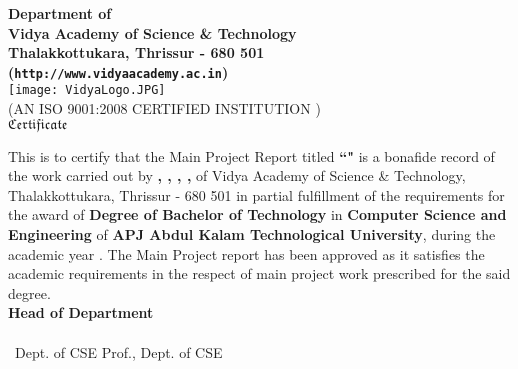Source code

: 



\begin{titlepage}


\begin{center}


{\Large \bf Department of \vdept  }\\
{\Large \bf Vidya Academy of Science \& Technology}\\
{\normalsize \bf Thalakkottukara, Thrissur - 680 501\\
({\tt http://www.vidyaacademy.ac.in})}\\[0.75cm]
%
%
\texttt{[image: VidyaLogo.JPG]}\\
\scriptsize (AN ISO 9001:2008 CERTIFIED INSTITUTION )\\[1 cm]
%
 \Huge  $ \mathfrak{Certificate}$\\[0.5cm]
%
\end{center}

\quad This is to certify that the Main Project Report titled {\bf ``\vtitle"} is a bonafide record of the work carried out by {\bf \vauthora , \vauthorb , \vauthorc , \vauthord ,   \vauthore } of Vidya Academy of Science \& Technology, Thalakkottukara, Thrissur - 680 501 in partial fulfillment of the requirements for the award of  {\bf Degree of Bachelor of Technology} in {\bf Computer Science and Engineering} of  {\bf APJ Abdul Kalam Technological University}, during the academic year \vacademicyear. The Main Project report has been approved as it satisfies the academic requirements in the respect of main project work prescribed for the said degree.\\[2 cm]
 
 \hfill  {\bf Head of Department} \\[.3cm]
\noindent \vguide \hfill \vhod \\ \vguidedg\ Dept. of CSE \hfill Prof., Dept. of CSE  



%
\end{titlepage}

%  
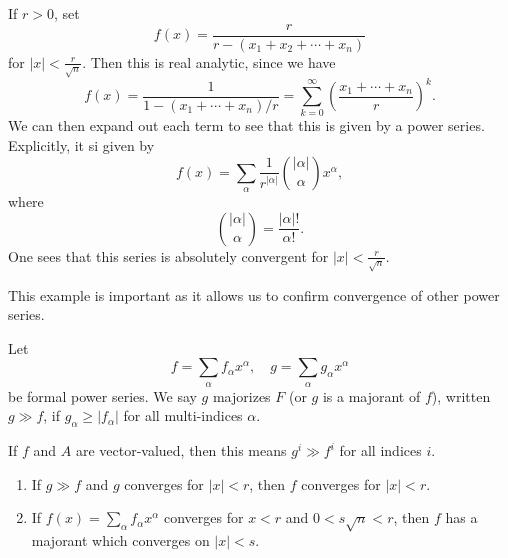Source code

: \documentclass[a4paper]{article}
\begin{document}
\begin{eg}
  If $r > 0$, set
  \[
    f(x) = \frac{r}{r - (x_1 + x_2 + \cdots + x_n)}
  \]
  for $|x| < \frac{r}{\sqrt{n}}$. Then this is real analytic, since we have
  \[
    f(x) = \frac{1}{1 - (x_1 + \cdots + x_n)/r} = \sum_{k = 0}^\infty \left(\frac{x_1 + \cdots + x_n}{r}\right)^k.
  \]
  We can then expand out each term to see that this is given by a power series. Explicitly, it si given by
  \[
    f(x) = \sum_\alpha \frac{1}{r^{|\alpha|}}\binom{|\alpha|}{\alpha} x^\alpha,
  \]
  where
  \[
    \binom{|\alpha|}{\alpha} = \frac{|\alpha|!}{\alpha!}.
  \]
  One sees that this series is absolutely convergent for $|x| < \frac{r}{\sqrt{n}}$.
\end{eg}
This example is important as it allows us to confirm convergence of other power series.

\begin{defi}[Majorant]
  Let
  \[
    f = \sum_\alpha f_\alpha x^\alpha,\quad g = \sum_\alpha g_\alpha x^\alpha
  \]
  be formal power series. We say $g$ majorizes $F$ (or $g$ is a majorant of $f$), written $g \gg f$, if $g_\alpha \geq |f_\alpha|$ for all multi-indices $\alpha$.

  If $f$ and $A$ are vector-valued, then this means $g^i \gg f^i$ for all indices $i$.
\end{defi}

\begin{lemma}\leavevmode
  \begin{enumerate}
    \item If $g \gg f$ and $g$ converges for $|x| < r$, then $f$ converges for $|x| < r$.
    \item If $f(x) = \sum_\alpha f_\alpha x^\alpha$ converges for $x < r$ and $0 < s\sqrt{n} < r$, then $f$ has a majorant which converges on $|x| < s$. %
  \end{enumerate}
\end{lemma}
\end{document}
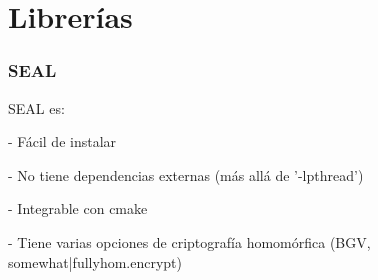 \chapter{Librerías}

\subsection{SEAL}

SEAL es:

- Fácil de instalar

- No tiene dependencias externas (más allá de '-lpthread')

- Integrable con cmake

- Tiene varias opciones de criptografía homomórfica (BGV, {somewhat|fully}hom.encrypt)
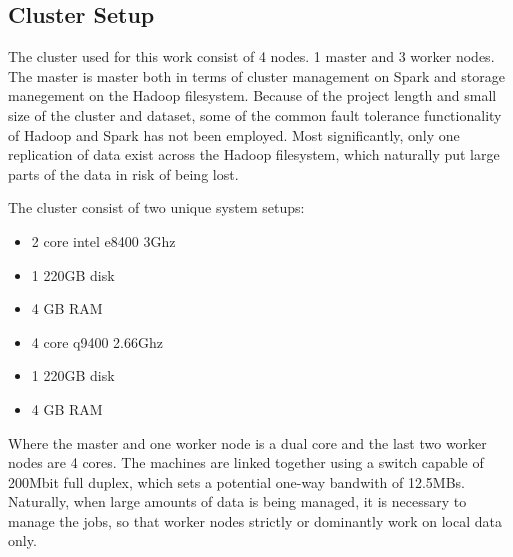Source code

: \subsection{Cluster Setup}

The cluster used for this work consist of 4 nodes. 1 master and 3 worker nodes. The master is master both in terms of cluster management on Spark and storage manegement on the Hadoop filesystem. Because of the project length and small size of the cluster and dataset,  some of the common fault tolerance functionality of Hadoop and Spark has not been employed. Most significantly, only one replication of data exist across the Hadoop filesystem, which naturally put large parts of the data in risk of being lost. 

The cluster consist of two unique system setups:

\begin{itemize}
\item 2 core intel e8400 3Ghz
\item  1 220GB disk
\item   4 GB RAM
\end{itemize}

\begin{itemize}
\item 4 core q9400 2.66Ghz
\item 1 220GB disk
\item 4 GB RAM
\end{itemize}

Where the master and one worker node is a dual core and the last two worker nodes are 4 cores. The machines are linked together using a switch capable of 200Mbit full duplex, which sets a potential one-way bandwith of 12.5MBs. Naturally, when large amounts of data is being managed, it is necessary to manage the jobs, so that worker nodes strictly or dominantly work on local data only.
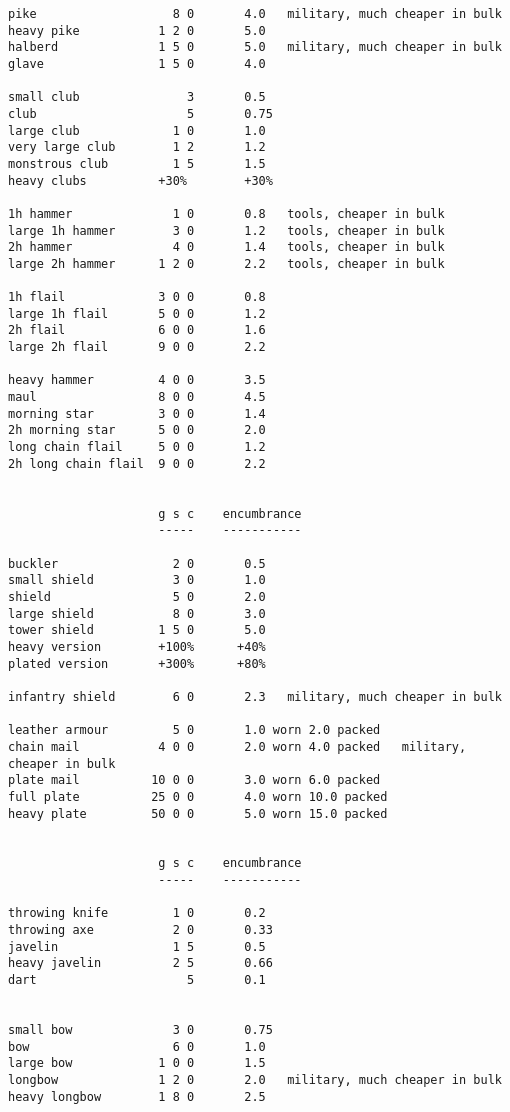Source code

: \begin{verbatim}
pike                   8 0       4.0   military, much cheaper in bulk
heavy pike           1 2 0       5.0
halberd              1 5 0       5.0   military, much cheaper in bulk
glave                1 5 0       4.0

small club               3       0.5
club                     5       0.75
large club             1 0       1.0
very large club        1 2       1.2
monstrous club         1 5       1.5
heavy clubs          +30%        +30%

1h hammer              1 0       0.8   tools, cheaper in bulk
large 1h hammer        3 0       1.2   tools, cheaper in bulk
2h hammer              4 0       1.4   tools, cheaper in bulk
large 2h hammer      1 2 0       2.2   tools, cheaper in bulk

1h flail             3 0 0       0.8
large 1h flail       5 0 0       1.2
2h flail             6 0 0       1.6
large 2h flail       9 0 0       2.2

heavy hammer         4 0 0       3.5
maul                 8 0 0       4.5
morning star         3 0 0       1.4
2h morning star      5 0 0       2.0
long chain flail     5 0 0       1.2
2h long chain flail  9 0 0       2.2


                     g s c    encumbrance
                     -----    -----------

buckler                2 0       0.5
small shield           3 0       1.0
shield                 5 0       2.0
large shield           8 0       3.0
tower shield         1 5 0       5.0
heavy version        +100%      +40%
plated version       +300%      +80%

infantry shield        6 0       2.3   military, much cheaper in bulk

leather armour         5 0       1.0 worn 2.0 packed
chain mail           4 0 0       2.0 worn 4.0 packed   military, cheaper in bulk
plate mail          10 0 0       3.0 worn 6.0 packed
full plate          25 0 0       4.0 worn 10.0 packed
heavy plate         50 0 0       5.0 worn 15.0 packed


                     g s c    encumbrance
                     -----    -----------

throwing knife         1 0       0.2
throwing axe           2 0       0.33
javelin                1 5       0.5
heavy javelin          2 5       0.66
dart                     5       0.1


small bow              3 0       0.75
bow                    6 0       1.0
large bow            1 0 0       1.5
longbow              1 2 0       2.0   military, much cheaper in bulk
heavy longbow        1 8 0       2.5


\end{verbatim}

----------------

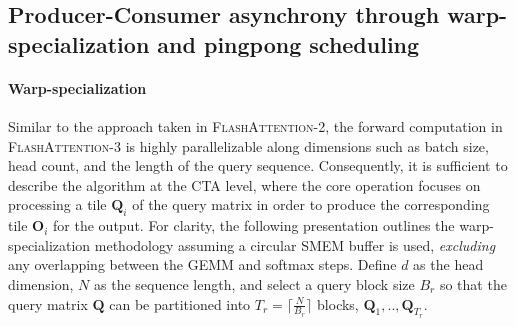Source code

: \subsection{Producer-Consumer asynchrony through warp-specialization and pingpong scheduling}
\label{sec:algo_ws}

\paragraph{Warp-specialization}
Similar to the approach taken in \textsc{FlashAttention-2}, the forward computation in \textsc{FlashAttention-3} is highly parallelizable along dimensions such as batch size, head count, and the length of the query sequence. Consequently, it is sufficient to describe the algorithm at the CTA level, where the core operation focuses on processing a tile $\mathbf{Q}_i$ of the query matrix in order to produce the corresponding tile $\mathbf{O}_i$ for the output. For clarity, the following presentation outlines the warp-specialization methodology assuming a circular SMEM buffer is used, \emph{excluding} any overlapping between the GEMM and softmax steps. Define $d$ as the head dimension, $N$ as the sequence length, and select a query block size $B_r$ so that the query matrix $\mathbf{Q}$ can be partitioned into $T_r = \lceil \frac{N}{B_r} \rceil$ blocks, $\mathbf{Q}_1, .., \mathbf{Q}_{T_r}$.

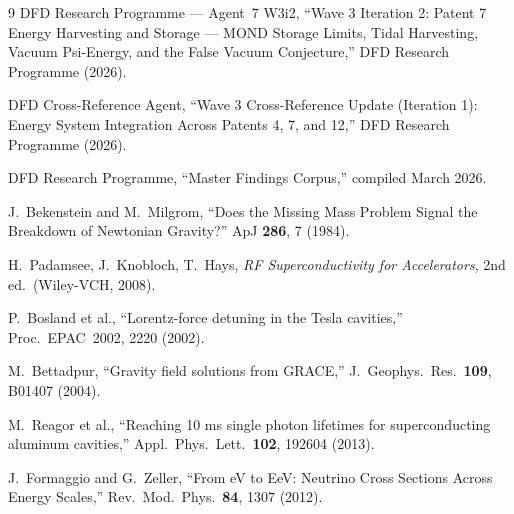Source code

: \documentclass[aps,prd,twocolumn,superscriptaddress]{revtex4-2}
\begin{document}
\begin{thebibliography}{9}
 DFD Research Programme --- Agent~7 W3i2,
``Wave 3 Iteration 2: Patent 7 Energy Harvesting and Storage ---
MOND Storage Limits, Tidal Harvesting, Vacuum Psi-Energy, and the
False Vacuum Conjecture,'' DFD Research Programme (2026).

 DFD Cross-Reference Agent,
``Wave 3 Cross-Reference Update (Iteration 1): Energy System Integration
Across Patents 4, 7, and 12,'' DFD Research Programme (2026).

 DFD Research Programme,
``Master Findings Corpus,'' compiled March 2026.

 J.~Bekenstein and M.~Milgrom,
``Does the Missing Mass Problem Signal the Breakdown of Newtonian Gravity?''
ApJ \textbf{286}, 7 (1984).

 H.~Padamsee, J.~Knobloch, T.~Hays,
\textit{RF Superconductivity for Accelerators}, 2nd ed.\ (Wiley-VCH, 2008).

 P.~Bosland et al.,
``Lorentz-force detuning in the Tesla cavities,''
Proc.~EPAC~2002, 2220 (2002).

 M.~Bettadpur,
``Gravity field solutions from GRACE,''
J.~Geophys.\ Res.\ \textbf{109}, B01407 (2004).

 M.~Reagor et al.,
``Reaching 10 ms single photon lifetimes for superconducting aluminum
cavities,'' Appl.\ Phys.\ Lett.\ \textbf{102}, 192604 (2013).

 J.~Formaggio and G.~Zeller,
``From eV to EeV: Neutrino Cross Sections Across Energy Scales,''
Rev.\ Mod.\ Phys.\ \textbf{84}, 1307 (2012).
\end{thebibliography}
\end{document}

----------------

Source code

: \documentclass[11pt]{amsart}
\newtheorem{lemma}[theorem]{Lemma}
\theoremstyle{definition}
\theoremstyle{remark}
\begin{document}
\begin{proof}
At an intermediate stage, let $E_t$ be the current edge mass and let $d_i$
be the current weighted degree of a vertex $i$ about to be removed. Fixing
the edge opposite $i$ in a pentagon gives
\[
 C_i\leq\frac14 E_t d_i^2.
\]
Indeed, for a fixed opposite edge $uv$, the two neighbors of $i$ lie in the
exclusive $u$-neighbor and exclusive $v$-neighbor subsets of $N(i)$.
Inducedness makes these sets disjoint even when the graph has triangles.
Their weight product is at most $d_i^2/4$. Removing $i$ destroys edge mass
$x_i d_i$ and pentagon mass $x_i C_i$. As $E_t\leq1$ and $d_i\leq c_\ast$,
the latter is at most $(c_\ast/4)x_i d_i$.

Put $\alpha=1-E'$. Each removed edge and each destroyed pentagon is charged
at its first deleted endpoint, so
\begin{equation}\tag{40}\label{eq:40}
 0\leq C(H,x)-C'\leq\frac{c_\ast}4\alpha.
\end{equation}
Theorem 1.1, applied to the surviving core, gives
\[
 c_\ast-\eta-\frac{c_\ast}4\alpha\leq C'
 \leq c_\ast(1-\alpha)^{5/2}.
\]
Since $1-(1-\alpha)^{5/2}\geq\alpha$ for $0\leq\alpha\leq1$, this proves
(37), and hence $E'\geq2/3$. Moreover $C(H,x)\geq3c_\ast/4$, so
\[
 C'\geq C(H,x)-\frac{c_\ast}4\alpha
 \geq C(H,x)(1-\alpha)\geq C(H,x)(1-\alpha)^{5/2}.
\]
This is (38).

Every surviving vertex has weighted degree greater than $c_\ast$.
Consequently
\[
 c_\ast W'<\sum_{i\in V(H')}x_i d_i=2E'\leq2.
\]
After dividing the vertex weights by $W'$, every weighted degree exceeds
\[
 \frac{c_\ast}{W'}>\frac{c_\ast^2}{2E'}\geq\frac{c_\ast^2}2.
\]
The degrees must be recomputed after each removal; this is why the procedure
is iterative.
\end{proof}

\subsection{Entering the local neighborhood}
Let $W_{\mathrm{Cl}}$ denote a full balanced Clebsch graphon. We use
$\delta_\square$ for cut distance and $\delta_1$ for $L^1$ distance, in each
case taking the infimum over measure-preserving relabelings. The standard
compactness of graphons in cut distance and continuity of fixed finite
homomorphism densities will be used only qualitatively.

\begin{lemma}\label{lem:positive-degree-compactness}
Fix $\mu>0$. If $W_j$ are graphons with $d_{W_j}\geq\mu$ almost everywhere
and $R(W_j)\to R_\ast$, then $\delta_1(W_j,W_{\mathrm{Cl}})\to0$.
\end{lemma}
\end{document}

----------------

Try it:
Only lines with the word "throwing" are wanted, so copy each one from the records.

Reply:
throwing knife         1 0       0.2
throwing axe           2 0       0.33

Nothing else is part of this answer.